Josephine Baker, Actress Turned Spy

Recently Halle Bailey was cast to play Ariel in Disney’s live-action take on the movie the little mermaid. Many people believed casting a black woman as a mermaid was inaccurate and unnecessary despite the controversy and displeasure towards the casting of the lead role.

The Little Mermaid Premiered in theatres in May. A black woman played Ariel, the little mermaid. We’ve come a long way in exclusivity and representation in the media. A few hundred years ago, black women did not star in movies. Until Josephine Baker became the first black woman to star in a major motion picture named The Siren of the Tropics.

This is her story.

Freda Josephine McDonald, later known as Josephine Baker, was born in St. Louis, Missouri, on June 3, 1906. The Black American culture that swept over Paris in the 1920s was symbolized by Josephine, a French dancer and singer of American descent.

Baker was a poor, fatherless child. She dropped out of school between the ages of 8 and 10 to work to support her family. Baker cultivated a penchant for the flamboyant as a young child that would later make her renowned. She started dancing as a teenager and began touring at age 16 with a Philadelphia dance group. She joined the chorus of a travelling production of the musical comedy Shuffle Along in 1923. After that, she relocated to New York City. She made steady progress throughout the Broadway production of Chocolate Dandies and the Plantation Club floor show.

She performed in La Revue Nègre at the Théâtre des Champs-Élysées in Paris in 1925, when she introduced France to her Sauvage dancing style. She rose to become one of France’s most well-liked music-hall performers. At the Folies-Bergère, where she gained stardom, she made a splash by dancing seminude in a G-string adorned with bananas. In 1937, she obtained French nationality through her marriage to her third husband Jean Lion in 1937. Before World War II ended her career, she began singing professionally for the first time in 1930, had her cinematic singing debut in Zouzou four years later, and appeared in several other movies.

Baker collaborated with the Red Army during the German occupation of France. As a member of the Free French forces, she entertained troops throughout Africa and the Middle East while volunteering for the Red Cross and the Résistance. Later, she was given the Croix de Guerre, the Legion of Honor, and the Résistance rosette.

After the war, she focused much of her work on Les Milandes, her estate in southwest France, where she started adopting children of different nationalities in 1950 for the sake of what she called “an experiment in brotherhood” and her “rainbow tribe.” She adopted 12 kids in total. She withdrew from the in 1956, but she eventually had to come back to keep Les Milandes going, performing in Paris in 1959.

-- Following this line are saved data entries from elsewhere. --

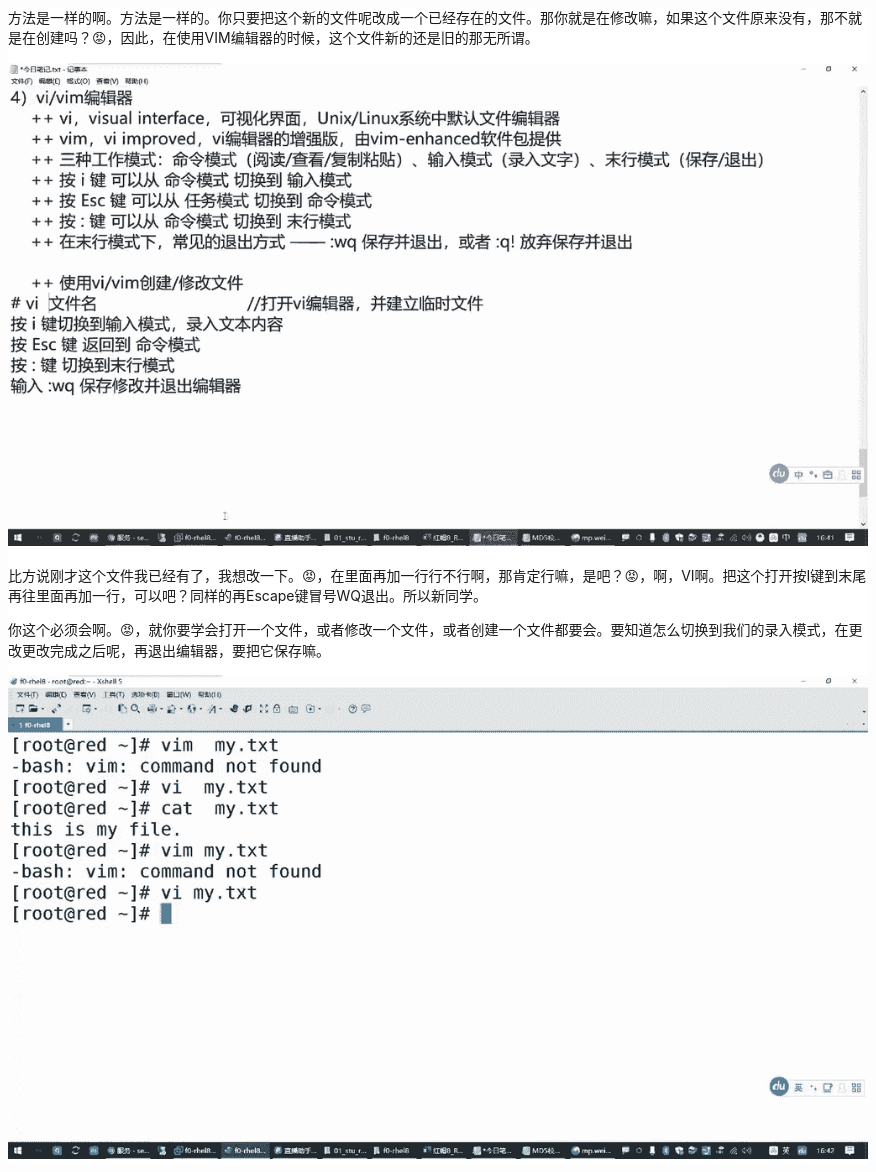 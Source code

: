 方法是一样的啊。方法是一样的。你只要把这个新的文件呢改成一个已经存在的文件。那你就是在修改嘛，如果这个文件原来没有，那不就是在创建吗？😡，因此，在使用VIM编辑器的时候，这个文件新的还是旧的那无所谓。



![](img/50ee1b979b569c129693524774b03439_55.png)

比方说刚才这个文件我已经有了，我想改一下。😡，在里面再加一行行不行啊，那肯定行嘛，是吧？😡，啊，VI啊。把这个打开按I键到末尾再往里面再加一行，可以吧？同样的再Escape键冒号WQ退出。所以新同学。

你这个必须会啊。😡，就你要学会打开一个文件，或者修改一个文件，或者创建一个文件都要会。要知道怎么切换到我们的录入模式，在更改更改完成之后呢，再退出编辑器，要把它保存嘛。



![](img/50ee1b979b569c129693524774b03439_57.png)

She frequently travelled to the United States to take part in protests for civil rights. Her estate was sold in 1968 to pay off the debt that had accumulated. Until her death in 1975, which occurred during the celebration of her Paris debut’s 50th anniversary, she continued to perform on occasion Josephine Baker: The Story of an Awakening (2018) and Joséphine Baker—Première icône noire (1991), two television movies that dramatized her life, both focused on it.

As a spy, Josephine Baker brought several spies from Allied forces into her troupe, allowing them to travel to Spain and Portugal with her undercover. Baker later trained as a pilot for the French Forces Libreas in Morocco. Here, she became second-lieutenant in a female group in the Air Force.